▶ How to complete this task:
How many lines of the entries below contain the string "alpha"? State the number alone.

▶ Records for the exercise:
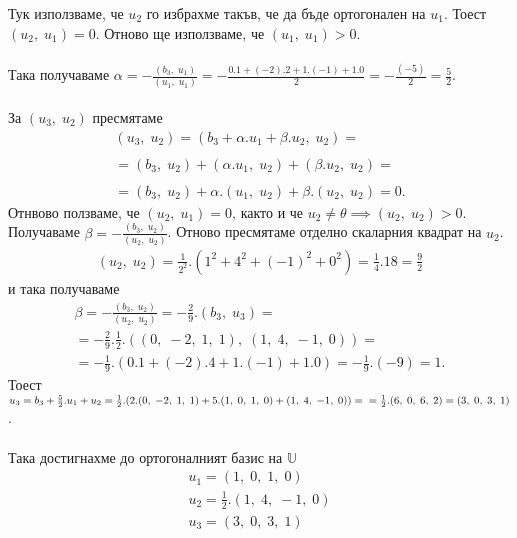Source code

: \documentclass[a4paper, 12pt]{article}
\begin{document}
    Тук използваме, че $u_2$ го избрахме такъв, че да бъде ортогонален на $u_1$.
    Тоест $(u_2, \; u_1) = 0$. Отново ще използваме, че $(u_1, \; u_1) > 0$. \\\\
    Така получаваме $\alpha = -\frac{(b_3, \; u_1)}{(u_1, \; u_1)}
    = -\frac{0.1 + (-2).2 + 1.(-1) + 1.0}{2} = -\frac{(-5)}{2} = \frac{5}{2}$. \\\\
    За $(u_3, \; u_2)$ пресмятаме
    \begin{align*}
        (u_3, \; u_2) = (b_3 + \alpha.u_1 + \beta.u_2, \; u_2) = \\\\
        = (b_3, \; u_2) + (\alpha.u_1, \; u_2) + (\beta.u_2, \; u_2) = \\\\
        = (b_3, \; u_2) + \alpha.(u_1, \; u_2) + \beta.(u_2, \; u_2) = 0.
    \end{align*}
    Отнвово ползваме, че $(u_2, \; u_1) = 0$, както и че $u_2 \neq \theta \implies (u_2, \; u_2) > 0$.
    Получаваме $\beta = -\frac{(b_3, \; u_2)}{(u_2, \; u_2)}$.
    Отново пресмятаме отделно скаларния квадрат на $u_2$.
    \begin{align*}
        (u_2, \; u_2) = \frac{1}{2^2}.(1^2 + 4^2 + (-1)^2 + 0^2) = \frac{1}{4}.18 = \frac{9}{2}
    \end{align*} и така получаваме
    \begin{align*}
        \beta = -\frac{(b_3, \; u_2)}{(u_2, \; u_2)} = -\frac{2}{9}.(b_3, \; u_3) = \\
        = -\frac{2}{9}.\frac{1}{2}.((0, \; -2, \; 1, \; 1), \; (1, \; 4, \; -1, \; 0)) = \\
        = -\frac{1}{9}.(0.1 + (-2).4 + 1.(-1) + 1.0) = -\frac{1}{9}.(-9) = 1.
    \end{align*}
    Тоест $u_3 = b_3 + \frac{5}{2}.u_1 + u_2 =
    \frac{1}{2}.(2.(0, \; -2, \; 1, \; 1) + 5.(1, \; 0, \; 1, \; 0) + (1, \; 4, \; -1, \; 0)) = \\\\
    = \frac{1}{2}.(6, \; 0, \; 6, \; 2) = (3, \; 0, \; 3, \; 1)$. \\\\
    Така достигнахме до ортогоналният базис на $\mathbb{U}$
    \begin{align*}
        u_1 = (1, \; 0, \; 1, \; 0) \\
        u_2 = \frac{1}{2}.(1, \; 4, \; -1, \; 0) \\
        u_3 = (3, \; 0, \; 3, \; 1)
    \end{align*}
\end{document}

▶ Task answer:
4